**** Dataset ****

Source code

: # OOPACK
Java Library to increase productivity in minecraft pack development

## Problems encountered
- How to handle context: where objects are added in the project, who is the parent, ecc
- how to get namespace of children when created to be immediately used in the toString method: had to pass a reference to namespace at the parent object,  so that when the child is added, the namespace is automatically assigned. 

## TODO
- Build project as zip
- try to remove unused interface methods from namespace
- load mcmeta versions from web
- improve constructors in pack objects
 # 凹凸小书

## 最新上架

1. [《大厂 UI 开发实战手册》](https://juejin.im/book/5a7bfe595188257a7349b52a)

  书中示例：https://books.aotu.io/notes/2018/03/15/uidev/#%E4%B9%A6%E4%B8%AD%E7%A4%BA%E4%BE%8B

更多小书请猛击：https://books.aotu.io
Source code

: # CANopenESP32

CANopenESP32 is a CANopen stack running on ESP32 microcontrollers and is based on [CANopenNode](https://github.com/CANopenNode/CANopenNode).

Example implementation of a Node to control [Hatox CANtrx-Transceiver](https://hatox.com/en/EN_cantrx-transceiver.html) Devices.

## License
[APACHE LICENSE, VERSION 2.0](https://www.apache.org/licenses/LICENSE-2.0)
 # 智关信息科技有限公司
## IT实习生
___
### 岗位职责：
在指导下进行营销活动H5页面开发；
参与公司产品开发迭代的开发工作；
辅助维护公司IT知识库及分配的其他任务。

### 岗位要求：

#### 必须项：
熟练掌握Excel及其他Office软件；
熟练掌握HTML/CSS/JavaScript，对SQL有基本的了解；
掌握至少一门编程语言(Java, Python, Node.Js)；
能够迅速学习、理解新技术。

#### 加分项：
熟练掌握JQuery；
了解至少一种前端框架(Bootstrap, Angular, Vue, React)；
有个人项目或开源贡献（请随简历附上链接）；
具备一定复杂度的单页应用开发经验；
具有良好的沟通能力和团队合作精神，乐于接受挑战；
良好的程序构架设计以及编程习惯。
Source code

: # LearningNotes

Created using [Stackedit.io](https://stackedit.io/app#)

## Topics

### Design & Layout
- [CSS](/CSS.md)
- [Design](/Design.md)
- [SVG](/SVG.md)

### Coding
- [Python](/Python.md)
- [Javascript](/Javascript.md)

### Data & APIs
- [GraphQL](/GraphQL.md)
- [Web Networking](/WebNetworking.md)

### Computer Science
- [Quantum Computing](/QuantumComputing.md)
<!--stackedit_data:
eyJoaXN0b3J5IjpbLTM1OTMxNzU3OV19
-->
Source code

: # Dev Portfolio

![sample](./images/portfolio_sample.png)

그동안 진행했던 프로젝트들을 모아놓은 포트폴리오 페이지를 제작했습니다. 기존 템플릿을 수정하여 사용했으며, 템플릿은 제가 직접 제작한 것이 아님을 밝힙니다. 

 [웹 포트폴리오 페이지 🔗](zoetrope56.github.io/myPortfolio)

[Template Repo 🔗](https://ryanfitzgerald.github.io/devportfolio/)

****

▸ **Aim of the task**
Where a line of the data holds "objects", show that line.

▸ **Answer to this problem**
- How to handle context: where objects are added in the project, who is the parent, ecc
- improve constructors in pack objects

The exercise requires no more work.